I've been traveling a lot for work these past 3 weeks. I was in Boca Raton in the middle of April (3 nights). Then the following Sunday I went to Cleveland for another trade show (4 nights). Then last week I was in Houston (4 nights). While I was in Houston I had a phone interview for a position at a company in San Diego. I was kind of nervous and I had to do this interview in the exhibit hall lobby. I just told the sales guys that I needed to take a call. It's so difficult to hide. That's the one drawback of looking for a job while employed since I have to lie and sneak around all the time.
This phone interview did not go well unfortunately. The woman I spoke to was this cut throat, I-don't-have-the-time-of-day type of woman. I simply don't mesh well with that type of person. I knew going into the interview that she was this big wig media buying "veteran". The position was for an online media buyer for a life insurance broker. I knew that my marketing background in business-to-business (B2B) technology wasn't a great match for this position, but I honestly thought that I had a chance due to my experience managing email marketing campaigns. That was essentially the job, just buying placements for their email campaigns and reporting on that data. She seemed to be hung up on the fact that I didn't have enough experience in the high volume business-to-consumer (B2C) market. Making matters worse, she didn't even have my resume in front of her. She never got a clear picture of who I was and with only 20 minutes to explain my entire career and experience, it simply was not enough time. That put me at an extreme disadvantage from the beginning. The HR person apparently didn't forward the resume to her so I ended up paying the price. I can't believe that she would even take my interview without having any information about me other than the application I faxed it.
After I explained my qualifications and past experience, she cut me off during the 2 minutes time period I had left to ask questions. I was caught off guard and just never recovered. I was trying to clarify something listed on the job description. I explained that to her after she rambled on. It seems that since this is a newly created position, they really don't know what they want for the person in this position. So in the end, this position is not a match. I haven't been rejected yet but I am assuming this is the case since I have not heard from the recruiter.

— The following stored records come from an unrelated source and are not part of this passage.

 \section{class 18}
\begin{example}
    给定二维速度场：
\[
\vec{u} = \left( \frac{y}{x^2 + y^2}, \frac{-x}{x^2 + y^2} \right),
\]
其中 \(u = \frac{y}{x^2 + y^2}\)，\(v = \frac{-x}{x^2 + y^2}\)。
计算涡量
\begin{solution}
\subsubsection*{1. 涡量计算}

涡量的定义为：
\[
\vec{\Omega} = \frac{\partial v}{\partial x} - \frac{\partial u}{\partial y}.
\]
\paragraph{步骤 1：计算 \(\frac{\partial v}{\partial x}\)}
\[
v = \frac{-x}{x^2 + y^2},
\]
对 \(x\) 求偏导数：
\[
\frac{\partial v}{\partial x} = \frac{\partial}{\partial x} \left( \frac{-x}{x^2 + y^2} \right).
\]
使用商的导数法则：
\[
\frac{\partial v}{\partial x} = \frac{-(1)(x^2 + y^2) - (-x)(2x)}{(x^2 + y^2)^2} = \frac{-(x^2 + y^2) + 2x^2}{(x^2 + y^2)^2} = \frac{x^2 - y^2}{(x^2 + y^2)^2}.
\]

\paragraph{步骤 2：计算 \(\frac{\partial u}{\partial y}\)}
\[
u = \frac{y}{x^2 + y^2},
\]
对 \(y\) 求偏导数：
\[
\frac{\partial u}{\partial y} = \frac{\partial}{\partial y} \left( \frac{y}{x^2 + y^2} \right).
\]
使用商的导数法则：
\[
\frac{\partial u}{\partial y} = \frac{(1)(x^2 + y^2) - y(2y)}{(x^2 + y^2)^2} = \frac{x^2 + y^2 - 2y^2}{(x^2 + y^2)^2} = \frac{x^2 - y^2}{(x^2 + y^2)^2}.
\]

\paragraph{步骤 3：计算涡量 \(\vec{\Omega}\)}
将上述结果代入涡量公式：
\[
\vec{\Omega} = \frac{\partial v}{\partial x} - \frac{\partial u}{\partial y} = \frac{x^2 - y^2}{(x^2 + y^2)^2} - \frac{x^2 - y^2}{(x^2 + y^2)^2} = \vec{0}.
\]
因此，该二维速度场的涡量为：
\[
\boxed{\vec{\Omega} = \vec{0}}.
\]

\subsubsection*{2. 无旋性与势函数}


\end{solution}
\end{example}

The good news is that I have 2 phone interviews lined up this week for contract assignments in San Diego. One is 8 months long (but pays A LOT more than what I get paid now). The other one is a little lower than what I get paid now. Both positions would be good opportunities just to make some money as I transition back to San Diego. I realize that they are not exactly what I want to do, but the main source of my unhappiness is living in OC. So with that out of the picture I know I will feel better.
I can't wait to walk into my boss's office and just tell him I am resigning. I will finally feel free. I almost did it last week. I wanted to so bad. I just have to have patience right now and hold on. That is something I have very little of these days. Everything is so up in the air. I just want some stability. It will come. I just have to wait. Good things come to those who wait.